TASK DIRECTIONS:
For each line below that contains the word "between", make a copy.

[Records from a dataset]
+---+

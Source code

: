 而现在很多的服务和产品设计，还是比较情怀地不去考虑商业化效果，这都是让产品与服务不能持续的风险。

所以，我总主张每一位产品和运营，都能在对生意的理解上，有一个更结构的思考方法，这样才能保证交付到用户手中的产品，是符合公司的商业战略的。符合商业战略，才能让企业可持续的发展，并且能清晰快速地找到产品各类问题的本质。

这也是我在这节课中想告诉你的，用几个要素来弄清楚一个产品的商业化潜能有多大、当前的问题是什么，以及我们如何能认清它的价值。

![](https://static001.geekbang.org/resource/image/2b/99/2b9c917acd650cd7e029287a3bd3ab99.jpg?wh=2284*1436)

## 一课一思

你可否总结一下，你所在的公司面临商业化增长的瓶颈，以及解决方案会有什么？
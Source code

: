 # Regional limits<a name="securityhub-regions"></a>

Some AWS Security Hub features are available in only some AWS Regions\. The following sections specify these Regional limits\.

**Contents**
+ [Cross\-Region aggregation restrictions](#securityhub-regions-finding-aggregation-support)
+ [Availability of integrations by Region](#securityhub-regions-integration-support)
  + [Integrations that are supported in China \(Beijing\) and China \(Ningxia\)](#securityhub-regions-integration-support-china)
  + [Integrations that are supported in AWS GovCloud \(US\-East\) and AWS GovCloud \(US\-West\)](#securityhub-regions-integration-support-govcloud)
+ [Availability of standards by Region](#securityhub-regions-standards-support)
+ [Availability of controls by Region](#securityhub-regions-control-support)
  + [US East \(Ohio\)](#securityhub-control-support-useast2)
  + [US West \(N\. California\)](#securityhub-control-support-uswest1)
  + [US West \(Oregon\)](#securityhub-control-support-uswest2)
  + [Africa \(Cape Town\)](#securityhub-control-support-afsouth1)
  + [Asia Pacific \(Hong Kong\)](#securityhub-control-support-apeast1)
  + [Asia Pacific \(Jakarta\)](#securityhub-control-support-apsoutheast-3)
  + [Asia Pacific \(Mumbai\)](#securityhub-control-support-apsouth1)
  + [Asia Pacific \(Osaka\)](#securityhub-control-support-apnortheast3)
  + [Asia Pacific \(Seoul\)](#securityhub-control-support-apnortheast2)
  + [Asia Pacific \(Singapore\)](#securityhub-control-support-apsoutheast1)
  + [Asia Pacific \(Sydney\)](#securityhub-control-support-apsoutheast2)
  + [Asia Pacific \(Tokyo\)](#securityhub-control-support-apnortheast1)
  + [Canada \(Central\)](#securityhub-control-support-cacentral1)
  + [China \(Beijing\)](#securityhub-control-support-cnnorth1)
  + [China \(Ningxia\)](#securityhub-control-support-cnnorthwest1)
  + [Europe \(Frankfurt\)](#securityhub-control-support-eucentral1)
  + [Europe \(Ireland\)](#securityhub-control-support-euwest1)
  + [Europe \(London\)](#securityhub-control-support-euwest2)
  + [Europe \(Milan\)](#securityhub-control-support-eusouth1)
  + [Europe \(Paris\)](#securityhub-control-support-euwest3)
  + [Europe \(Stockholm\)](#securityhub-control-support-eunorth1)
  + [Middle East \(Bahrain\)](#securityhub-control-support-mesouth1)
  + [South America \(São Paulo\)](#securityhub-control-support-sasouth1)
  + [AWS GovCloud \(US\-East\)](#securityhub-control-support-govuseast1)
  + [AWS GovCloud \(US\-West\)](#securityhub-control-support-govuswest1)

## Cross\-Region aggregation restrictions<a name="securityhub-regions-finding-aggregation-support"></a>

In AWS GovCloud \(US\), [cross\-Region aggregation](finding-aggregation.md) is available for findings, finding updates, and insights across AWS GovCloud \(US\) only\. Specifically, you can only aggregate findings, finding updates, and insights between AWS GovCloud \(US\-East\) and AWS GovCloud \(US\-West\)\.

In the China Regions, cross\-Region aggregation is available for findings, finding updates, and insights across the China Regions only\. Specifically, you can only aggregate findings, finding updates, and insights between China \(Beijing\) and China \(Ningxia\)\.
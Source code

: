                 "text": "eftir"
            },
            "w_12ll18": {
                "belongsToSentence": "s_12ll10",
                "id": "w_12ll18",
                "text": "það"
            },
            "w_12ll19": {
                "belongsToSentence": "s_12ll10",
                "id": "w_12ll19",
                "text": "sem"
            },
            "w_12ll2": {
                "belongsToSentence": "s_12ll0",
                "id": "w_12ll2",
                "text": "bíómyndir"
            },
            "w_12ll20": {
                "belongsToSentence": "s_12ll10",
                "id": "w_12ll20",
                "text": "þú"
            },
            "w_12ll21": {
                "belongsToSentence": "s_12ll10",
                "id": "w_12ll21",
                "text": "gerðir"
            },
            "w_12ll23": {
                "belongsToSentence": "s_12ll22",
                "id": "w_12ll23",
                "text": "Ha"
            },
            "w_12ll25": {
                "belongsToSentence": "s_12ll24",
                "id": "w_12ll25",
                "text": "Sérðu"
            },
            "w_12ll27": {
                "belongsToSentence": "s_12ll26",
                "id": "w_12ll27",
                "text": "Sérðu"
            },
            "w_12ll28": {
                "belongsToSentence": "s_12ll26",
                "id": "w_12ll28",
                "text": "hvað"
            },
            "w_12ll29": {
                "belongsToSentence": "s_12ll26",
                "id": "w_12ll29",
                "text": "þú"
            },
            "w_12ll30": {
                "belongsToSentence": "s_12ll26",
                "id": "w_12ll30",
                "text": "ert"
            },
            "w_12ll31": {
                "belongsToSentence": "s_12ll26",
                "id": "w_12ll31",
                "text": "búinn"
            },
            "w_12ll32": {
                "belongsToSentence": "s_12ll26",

+---+

SOLUTION BELOW:
In AWS GovCloud \(US\), [cross\-Region aggregation](finding-aggregation.md) is available for findings, finding updates, and insights across AWS GovCloud \(US\) only\. Specifically, you can only aggregate findings, finding updates, and insights between AWS GovCloud \(US\-East\) and AWS GovCloud \(US\-West\)\.
In the China Regions, cross\-Region aggregation is available for findings, finding updates, and insights across the China Regions only\. Specifically, you can only aggregate findings, finding updates, and insights between China \(Beijing\) and China \(Ningxia\)\.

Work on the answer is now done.